In part this was a business decision. In a good year my annual film and processing bill came to around $40,000. Overnight this dropped to zero and I was sending out bigger invoices with digital's greatly increased capacity to value-add with custom, output specific post production. There was also a perception issue. Clients like to engage someone who is leading rather than following. Plus digital was heaps more fun! Never under-rate fun 

I've never bought the arguments about the "look" of film. Infinitely senior to the subtle "look" variations attained with film is the quality of the content, the image, the moment captured. Go back and look at photographs that won major awards, particularly in news, sports, reportage, editorial and so on from the film era. There are certain images that would stand up as winners in 2016, but a LOT of them just wouldn't make it past the first round of judging in 2016. Digital and the rush of fantastic high performance cameras and lenses that came with the post-film revolution has given photographers the tools to create MUCH stronger images. 

Film may have a relevant niche for some enthusiasts and artists, but for 99.9% of photographers it's best consigned to history.

BTW, if you were not born when the now comprehensively superseded D60 was released, here it is : http://www.dpreview.com/reviews/canoneosd60

-pw

edit: sorry didn't realize this was such an old thread from 2012 that slclick resurrected.


----------



## tntphototravis (Apr 3, 2016)

I'm with PWP. I did weddings and portraits professionally from about 1990 to 2001. Spent $1000's per year on film, developing and proofing. Went out of business and got a real job. I sold my Bronica setup in 2004 and bought a Digital Rebel. It was amazing! My hobby was back! Now I photograph all the things I want to. No need to think about per photo costs. I always wanted to do wildlife and birds but, really, cropping negs was a custom process and expensive. Now with a 7dii and 100-400 ii combined with Lightroom I can enjoy amazing images I could only dream of with my 35mm gear. The instant feedback is also a fantastic teaching tool. Now when I shoot a wedding I still only take about 300 images, just about the same as my Bronica days. The keeper rate is about the same (90% presentable to client, 30% purchased). The process and careful preparation that comes from the film days surely pays off even today. However now I can take 3000 images of birds in a weekend and get a dozen keepers and I'm ecstatic. In my 30 years of film photography I have 1 keeper of a bird!

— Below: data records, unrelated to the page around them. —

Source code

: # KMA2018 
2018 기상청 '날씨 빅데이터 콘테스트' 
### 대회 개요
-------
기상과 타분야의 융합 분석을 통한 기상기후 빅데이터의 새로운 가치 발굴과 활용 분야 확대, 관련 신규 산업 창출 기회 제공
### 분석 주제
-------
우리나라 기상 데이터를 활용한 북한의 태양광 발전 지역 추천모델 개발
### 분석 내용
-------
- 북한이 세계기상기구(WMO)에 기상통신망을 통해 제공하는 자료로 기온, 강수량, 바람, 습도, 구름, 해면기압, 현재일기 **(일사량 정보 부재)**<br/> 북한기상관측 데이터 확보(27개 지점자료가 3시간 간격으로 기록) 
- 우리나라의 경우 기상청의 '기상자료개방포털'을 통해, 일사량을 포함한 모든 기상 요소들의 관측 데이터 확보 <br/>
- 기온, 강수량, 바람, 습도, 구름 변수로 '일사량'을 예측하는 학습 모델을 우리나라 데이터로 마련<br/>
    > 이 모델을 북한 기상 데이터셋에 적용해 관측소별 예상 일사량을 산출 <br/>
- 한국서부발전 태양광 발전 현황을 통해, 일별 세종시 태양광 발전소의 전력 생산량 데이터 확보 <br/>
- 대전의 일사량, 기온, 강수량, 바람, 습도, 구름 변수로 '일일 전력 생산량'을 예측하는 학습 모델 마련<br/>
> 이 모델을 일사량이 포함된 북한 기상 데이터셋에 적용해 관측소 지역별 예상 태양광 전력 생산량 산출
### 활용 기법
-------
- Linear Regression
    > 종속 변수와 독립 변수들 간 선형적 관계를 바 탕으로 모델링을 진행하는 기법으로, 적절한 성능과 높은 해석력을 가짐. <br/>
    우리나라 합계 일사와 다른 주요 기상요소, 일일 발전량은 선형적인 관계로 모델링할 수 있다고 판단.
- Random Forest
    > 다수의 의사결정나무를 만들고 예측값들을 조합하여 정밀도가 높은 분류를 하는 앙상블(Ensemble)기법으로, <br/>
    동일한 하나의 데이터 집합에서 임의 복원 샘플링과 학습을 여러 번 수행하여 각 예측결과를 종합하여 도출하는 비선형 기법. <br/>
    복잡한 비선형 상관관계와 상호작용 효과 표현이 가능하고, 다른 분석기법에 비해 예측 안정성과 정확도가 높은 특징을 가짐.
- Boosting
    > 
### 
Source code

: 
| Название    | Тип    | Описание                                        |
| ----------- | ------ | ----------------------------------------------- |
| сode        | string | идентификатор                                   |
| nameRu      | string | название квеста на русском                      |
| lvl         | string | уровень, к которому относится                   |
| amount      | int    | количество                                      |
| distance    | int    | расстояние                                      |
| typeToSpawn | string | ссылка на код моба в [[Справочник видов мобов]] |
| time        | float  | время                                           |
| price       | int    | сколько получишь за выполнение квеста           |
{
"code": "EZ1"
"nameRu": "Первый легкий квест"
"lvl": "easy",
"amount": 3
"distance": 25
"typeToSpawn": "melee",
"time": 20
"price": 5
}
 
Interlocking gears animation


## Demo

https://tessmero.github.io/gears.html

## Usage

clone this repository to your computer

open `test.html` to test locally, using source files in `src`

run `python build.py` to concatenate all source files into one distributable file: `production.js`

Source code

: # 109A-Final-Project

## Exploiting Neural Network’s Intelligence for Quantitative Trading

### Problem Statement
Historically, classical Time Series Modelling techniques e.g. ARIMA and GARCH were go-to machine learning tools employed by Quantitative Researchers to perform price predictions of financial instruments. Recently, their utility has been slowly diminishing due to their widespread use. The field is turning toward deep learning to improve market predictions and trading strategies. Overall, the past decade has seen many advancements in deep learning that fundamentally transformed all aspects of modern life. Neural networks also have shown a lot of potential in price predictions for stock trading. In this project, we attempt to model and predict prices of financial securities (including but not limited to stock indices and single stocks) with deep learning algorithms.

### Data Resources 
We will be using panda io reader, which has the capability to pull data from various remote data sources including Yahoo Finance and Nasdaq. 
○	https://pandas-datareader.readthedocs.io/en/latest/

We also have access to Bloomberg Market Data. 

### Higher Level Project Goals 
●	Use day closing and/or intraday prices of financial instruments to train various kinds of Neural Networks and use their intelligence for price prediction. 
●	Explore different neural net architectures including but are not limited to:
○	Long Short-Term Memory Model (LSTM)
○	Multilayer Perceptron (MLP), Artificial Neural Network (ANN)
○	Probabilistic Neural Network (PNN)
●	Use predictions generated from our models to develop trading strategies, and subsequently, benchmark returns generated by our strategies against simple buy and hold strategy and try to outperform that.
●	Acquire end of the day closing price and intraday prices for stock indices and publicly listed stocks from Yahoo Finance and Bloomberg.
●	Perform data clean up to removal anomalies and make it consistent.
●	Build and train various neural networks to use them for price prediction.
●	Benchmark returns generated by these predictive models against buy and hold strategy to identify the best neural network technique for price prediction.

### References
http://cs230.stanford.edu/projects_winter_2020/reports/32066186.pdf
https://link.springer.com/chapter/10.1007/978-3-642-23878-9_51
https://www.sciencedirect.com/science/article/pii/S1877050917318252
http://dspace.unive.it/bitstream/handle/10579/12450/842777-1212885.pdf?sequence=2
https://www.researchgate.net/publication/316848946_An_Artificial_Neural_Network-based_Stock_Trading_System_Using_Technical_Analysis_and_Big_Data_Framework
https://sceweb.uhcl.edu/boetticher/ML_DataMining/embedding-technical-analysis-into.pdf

No comparison! I can't go back.


----------



## Ozarker (Apr 3, 2016)

A week ago I would not have had a reply here. Fortunately now, I do.

There is an elderly lady I take to the doctor once in a while. We were talking and she found out I take photography very seriously as a hobby. She said she had some old cameras I could have if I wanted them.

She gave me a Polaroid 600 (which I'll never use and probably can't find film for), A really cheap plastic Keystone Regal 35mm... 

But then she handed me a 1960 Voigtlander VITO CL Standard. She'd bought the camera herself brand new when she was a 20 year old. It is a very nice little camera with a 50mm f/2.8 lens. The lens is not interchangeable as far as I can tell. It is the Lanthar lens and not the Color-skopar.

I'm shooting through a 24 exposure roll of color film I picked up at Walmart. However, I'll be looking online for some black and white film.

I'm very proud to have this camera and plan on using it as much as I can. It even has a self timer that works. It is pristine.

So, it isn't medium format or anything expensive. It seems to be just a great little camera. It will hold a lot of sentimental value for me. This lady has no family left in the world. I'm very touched she gave these old cameras to me.

Any suggestions on which black and white films and where to get processed would be appreciated. Thank you for this thread. Maybe we should post pics of our film cameras?


----------



## Ozarker (Apr 3, 2016)

tntphototravis said:


> The instant feedback is also a fantastic teaching tool.



Glad you posted this because I am of the same mind. I think the instant feedback is an excellent tool for learning.

I have heard old film guys say that people should be forced to use film before being allowed to use digital, going on to state that one cannot possibly learn the craft starting with digital. I have to completely disagree with that thinking.

When I was younger I had a Minolta Maxxum. I loved the camera, but it stayed in automatic mode. It took me two years to save the money for the camera. We were country poor. Buying and developing a roll of film at that time was an extravagance for us. Possibly having a roll not turn out because I didn't know what I was doing was unthinkable. There was no internet as we know it today and I had no computer anyway.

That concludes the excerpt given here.